Ben her zaman bir cinayet vakası üstünde geçen polisiye bir hikaye yazmak istemişimdir. Hiç vaktim olmamıştı. Şimdi aklıma bir senaryo gelmişken unutmadan yazmak istedim. Simdi kendi kendime konuşuyorum çunkü hiç okuyucum yok. Ancak ümitsizliğe kapılmak istemem.

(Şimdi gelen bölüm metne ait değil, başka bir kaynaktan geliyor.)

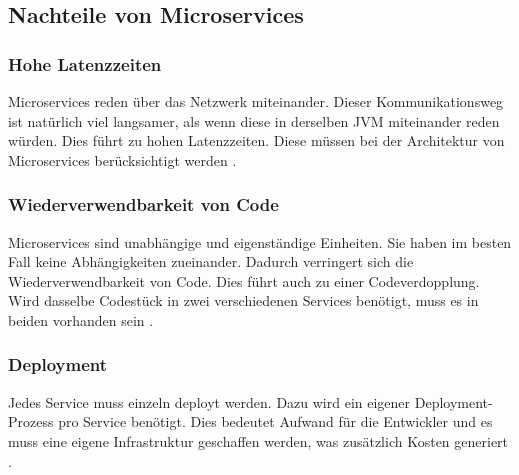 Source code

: \subsection{Nachteile von Microservices}
\subsubsection{Hohe Latenzzeiten}
Microservices reden über das Netzwerk miteinander. Dieser Kommunikationsweg ist natürlich viel langsamer, als wenn diese in derselben JVM miteinander reden würden. Dies führt zu hohen Latenzzeiten. Diese müssen bei der Architektur von Microservices berücksichtigt werden \cite{Newman2015}.

\subsubsection{Wiederverwendbarkeit von Code}
Microservices sind unabhängige und eigenständige Einheiten. Sie haben im besten Fall keine Abhängigkeiten zueinander. Dadurch verringert sich die Wiederverwendbarkeit von Code. Dies führt auch zu einer Codeverdopplung. Wird dasselbe Codestück in zwei verschiedenen Services benötigt, muss es in beiden vorhanden sein \cite{Newman2015}.

\subsubsection{Deployment}
Jedes Service muss einzeln deployt werden. Dazu wird ein eigener Deployment-Prozess pro Service benötigt. Dies bedeutet Aufwand für die Entwickler und es muss eine eigene Infrastruktur geschaffen werden, was zusätzlich Kosten generiert \cite{Newman2015}.
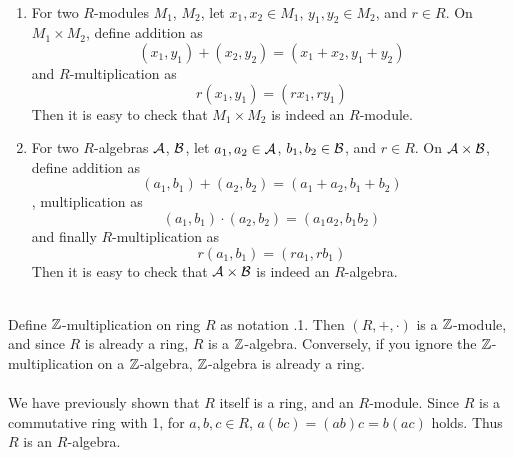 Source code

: \\
\begin{enumerate}
	\item For two $R$-modules $M_1$, $M_2$, let $x_1, x_2\in M_1$, $y_1, y_2\in M_2$, and $r\in R$. On $M_1\times M_2$, define addition as
	$$(x_1, y_1) + (x_2, y_2) = (x_1+x_2, y_1+y_2)$$
	and $R$-multiplication as
	$$r(x_1, y_1) = (rx_1, ry_1)$$
	Then it is easy to check that $M_1\times M_2$ is indeed an $R$-module.
	\item For two $R$-algebras $\mathcal{A}$, $\mathcal{B}$, let $a_1, a_2\in \mathcal{A}$, $b_1, b_2\in \mathcal{B}$, and $r\in R$. On $\mathcal{A}\times \mathcal{B}$, define addition as
	$$(a_1, b_1) + (a_2, b_2) = (a_1+a_2, b_1+b_2)$$
	, multiplication as
	$$(a_1, b_1)\cdot(a_2, b_2) = (a_1a_2, b_1b_2)$$
	and finally $R$-multiplication as
	$$r(a_1, b_1) = (ra_1, rb_1)$$
	Then it is easy to check that $\mathcal{A}\times\mathcal{B}$ is indeed an $R$-algebra.
\end{enumerate}~
\\
 Define $\mathbb{Z}$-multiplication on ring $R$ as notation {.1}. Then $(R, +, \cdot)$ is a $\mathbb{Z}$-module, and since $R$ is already a ring, $R$ is a $\mathbb{Z}$-algebra. Conversely, if you ignore the $\mathbb{Z}$-multiplication on a $\mathbb{Z}$-algebra, $\mathbb{Z}$-algebra is already a ring.\\
\\
 We have previously shown that $R$ itself is a ring, and an $R$-module. Since $R$ is a commutative ring with 1, for $a, b, c\in R$, $a(bc) = (ab)c = b(ac)$ holds. Thus $R$ is an $R$-algebra.\\
\\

Kitabımda hiç anlamayacağınız gelişmeler ve cinayetler gerçekleşebilir.
Gözlerimi araladım mesaj sesiyle. Telefonumu homurdanarak açtığımda "Sevgilim." yazılı kişiden yani Mert'den mesaj gelmişti. Mesajı açtığımda küçük çaplı bir şoka girdim. Mesajda şunlar yazıyordu.
"Nedenini sorma sevgilim. Ancak senden ayrılmak zorundayım zaten bir kaç güne ecel bizi ayıracaktı. Şimdiden ayrılalım dedim. Sonsuza dek hoşçakal." yazıyordu. Ne dediğini pek anlamaıştım. Bu bir tehditmiydi yoksa intihar öncesi bir mesajmıydı. İntihar etse pek umrumda degildi. Ben zaten Mert'le bir bahis uğruna sevgili olmuştum . Okulumuzun psikopat katiliyle kim sevgili olur kapışmasıydı bu.
Çocuk psikopat olduğu için herkes ondan korkuyordu.Tipi bile tüyleri ürpetecek olan cinstendi. İntihar etmesi normaldi. Çünku o akli dengesi bozuk biriydi.
En kısa zamanda ayrılacaktım ancak Mert'in bana aşık olmasından sonra işler ters gitti. Ondan ayrılmaya korkmuştum bana bir şey yapar diye. Bende onu seviyor gibi yapıyordum. O yüzden rehberim böyle.
"Acaba bir şey mi öğrendi bu manyak." diye kendi kendime sordum. Yoksa yoksa... Beni mi tehdit ediyordu bu .
Beni öldürebilmeyi göze mi almıştı. Mert en küçük bir şey öğrenirse bittim. O manyaktan her şey beklenirdi. Bana aşık olmasına aşıktı ama beni öldürmeyi bile göze alabilecek kadar affı olmayan biriydi.
Hafif tırsak bir vaziyette yataktan kalkıp düzelttim. Bu gece çok eğleneceğim, kendimi yormamam lazım ve korkuya kapılmamam lazım. Aksi taktirde her şeyi elime yüzüme bulaştırabilirim.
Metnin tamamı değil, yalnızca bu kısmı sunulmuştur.